IgA nephropathy (IgAN) is a syndrome characterized by diverse clinical and pathological manifestations and marked heterogeneity, representing the most common form of primary glomerular disease. Its pathogenesis is complex, conventional treatment options are limited, and specific therapeutic approaches are lacking, resulting in an overall poor prognosis. The 2024 KDIGO draft guideline highlights that reducing proteinuria to 0.5 g/day or even below 0.3 g/day serves as a surrogate marker for improved renal outcomes in IgAN. Management of IgAN should integrate three key aspects: symptomatic treatment, targeting underlying causes, and anti-inflammatory therapy. While glucocorticoids demonstrate some efficacy in treating IgAN, a careful balance between therapeutic benefits and potential side effects must be assessed prior to their use.

BLyS and APRIL are key cytokines involved in the pathogenesis of IgA nephropathy. Telitacicept exerts dual inhibition by simultaneously targeting both BLyS and APRIL, thereby providing improved control of disease activity. Results from a domestic multicenter Phase II clinical trial of telitacicept in patients with IgA nephropathy demonstrated that telitacicept significantly improved urine protein levels and estimated glomerular filtration rate (eGFR), while markedly reducing serum levels of IgA, IgG, and IgM. The incidence of adverse events in the telitacicept group was comparable to that in the placebo group, with all events being mild to moderate in severity and no severe adverse events reported. However, the efficacy of telitacicept in treating IgA nephropathy presenting with nephrotic syndrome remains inconclusive.

This case involves a 36-year-old young to middle-aged female who was admitted with the chief complaint of bilateral lower limb edema for 4 months, which had worsened over the past week. Following a series of laboratory tests, she was diagnosed with nephrotic syndrome and moderate to severe mesangial proliferative IgA nephropathy (M1 E1 S1 T0 C0; see Figure 1 for details). She received treatment with dapagliflozin, hydroxychloroquine, losartan potassium, and prednisone for 6 months. Although her urinary protein level decreased significantly compared to pre-treatment levels, it remained elevated, ranging from 4.28 to 5.25 g/d. Concurrently, the patient experienced substantial weight gain, with a body mass index (BMI) of 35.16 kg/m². As the initial treatment regimen only achieved partial remission and the patient developed severe obesity, significantly impairing her work and quality of life, the therapeutic strategy was modified. Corticosteroids were rapidly tapered, and subcutaneous telitacicept at a dose of 160 mg once weekly was initiated in June 2022.
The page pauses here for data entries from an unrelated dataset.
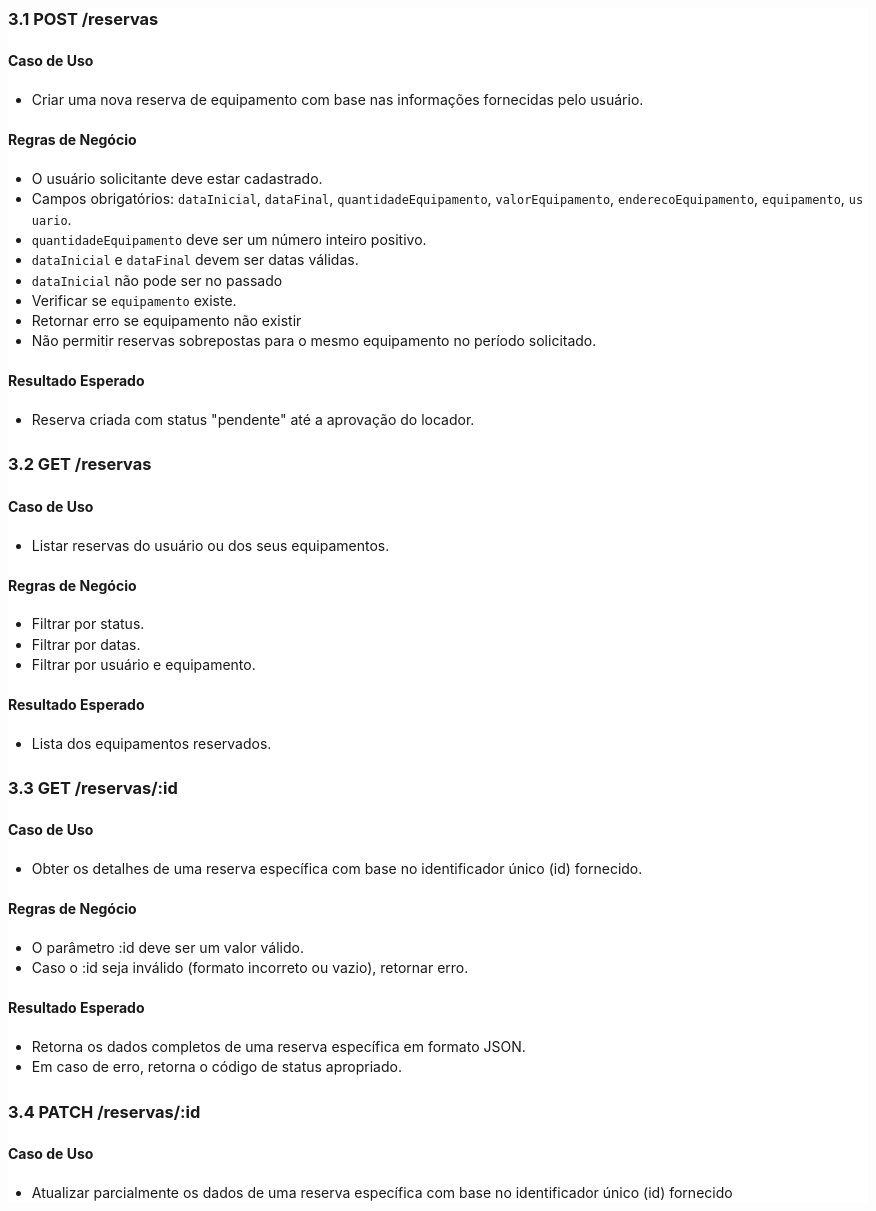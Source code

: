 ### 3.1 POST /reservas

#### Caso de Uso
- Criar uma nova reserva de equipamento com base nas informações fornecidas pelo usuário.

#### Regras de Negócio
- O usuário solicitante deve estar cadastrado.
- Campos obrigatórios: `dataInicial`, `dataFinal`, `quantidadeEquipamento`, `valorEquipamento`, `enderecoEquipamento`, `equipamento`, `usuario`.
- `quantidadeEquipamento` deve ser um número inteiro positivo.
- `dataInicial` e `dataFinal` devem ser datas válidas.
- `dataInicial` não pode ser no passado
- Verificar se `equipamento` existe.
- Retornar erro se equipamento não existir
- Não permitir reservas sobrepostas para o mesmo equipamento no período solicitado.

#### Resultado Esperado
- Reserva criada com status "pendente" até a aprovação do locador.

### 3.2 GET /reservas

#### Caso de Uso
- Listar reservas do usuário ou dos seus equipamentos.

#### Regras de Negócio
- Filtrar por status.
- Filtrar por datas.
- Filtrar por usuário e equipamento.

#### Resultado Esperado
- Lista dos equipamentos reservados. 

### 3.3 GET /reservas/:id

#### Caso de Uso
- Obter os detalhes de uma reserva específica com base no identificador único (id) fornecido.

#### Regras de Negócio
- O parâmetro :id deve ser um valor válido.
- Caso o :id seja inválido (formato incorreto ou vazio), retornar erro.

#### Resultado Esperado
- Retorna os dados completos de uma reserva específica em formato JSON.
- Em caso de erro, retorna o código de status apropriado.

### 3.4 PATCH /reservas/:id

#### Caso de Uso
- Atualizar parcialmente os dados de uma reserva específica com base no identificador único (id) fornecido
After one month of treatment, the patient's proteinuria showed improvement. By six months, urinary protein had decreased to less than 1.5 g/day. After adjusting the dosage to 80 mg once weekly for an additional three months, urinary protein was further reduced to below 1.0 g/day, demonstrating a more pronounced reduction in proteinuria. Telitacicept was then gradually tapered to 80 mg every other week and subsequently to once-monthly subcutaneous injections. Over the following six months, the patient's urinary protein consistently remained below 0.3 g/day, achieving complete remission (see Table 1 and Figure 2 for details). The total duration of telitacicept treatment was 19 months (from June 2022 to January 2024), and no adverse effects were observed during its administration.The most recent follow-up on May 3, 2025, revealed an albumin level of 48.2 g/L, urinary protein of 0.21 g/day, creatinine of 63 μmol/L, and a BMI of 21.48 kg/m². The patient has remained off telitacicept for 16 months, with no recurrence of the disease.

In this case, Telitacicept demonstrated efficacy in treating IgA nephropathy presenting with nephrotic syndrome and showing a suboptimal response to corticosteroid therapy, with few side effects and a favorable safety profile. No relapse was observed after drug discontinuation. A Phase III clinical study of Telitacicept for IgA nephropathy is currently underway, which may usher in a new era of targeted biologic therapy for IgA nephropathy.